Reputation: 947
I have many, many modules that can benefit from using the exact same design pattern and share common classes. On the individual component level, everything makes sense, classes can easily be extended. But when I try to tie them together into a common module object, it seems like a pattern that polymorphism wasn't meant for, and I am missing the right pattern or design.

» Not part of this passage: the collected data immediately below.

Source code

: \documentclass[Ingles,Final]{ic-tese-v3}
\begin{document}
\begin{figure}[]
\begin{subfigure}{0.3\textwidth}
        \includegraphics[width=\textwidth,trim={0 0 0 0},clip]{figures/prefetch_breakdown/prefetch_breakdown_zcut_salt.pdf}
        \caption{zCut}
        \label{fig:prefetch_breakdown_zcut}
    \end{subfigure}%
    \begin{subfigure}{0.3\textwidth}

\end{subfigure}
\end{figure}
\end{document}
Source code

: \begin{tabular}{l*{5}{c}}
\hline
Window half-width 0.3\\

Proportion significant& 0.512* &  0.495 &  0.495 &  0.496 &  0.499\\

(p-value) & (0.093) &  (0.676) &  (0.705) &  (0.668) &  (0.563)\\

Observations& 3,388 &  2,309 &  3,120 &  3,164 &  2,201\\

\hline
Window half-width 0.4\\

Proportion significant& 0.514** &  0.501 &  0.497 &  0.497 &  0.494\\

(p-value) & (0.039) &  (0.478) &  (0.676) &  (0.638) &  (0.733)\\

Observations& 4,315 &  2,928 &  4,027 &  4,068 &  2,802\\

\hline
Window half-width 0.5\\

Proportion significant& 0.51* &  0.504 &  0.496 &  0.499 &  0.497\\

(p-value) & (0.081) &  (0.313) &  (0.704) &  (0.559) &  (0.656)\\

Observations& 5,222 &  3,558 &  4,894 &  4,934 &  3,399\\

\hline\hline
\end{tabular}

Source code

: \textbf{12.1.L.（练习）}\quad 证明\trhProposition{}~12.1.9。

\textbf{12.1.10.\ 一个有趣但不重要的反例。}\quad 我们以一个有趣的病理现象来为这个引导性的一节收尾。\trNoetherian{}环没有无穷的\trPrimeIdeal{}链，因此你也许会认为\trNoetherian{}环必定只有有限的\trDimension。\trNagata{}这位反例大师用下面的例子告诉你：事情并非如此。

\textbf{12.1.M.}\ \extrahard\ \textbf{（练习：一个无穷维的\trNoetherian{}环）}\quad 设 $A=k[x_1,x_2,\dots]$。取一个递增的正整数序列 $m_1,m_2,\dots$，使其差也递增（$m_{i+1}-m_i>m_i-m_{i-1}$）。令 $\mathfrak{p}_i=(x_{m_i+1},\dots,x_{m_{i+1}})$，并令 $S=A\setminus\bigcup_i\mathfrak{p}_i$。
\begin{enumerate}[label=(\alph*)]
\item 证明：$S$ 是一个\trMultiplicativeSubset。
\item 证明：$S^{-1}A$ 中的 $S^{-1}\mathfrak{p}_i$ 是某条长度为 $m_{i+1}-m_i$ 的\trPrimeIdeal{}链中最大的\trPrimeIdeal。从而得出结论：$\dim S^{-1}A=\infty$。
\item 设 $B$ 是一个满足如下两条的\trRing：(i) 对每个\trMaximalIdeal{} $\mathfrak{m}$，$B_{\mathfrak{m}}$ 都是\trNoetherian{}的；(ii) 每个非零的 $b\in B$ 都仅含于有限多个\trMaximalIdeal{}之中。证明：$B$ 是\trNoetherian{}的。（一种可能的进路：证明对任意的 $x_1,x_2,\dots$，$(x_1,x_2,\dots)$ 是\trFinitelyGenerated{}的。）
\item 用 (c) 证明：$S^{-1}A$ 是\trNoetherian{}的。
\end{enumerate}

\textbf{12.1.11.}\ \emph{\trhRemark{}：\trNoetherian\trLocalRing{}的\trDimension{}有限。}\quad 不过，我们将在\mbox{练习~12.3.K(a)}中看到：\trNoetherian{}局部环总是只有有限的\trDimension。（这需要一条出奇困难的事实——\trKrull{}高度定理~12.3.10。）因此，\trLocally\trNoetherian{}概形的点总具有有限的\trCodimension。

Starting out with all the base classes, which all other classes will extend from. The Module
is the glue and the problem. Module
will contain methods that prevent code duplication, such as AddComponent
.
// A physical interface (Ethernet, Bluetooth, etc)
class Interface {};
// A basic component
class Component {};
// An std::map wrapper for managing Components
class ComponentManager {};
// A place to store data
class Database {};
// A module to tie all things together
class Module {
public:
Interface interface;
ComponentManager manager;
Database db;
void AddComponent(Component& c) {
manager.AddComponent(c);
db.InsertComponent(c);
}
};
Everything is fine until we want to extend all or most of the classes and the Module
as well.
class EthInterface : public Interface {}; // cool
class UdpClientComponent : public Component {}; // cool
class UdpClientDatabase : public Database {}; // cool
//class UdpClientComponentManager : public ComponentManager {}; // 90% of the time won't need it
class UdpClientModule : public Module {
public:
EthInterface interface; // how to get an EthInterface instead of Interface?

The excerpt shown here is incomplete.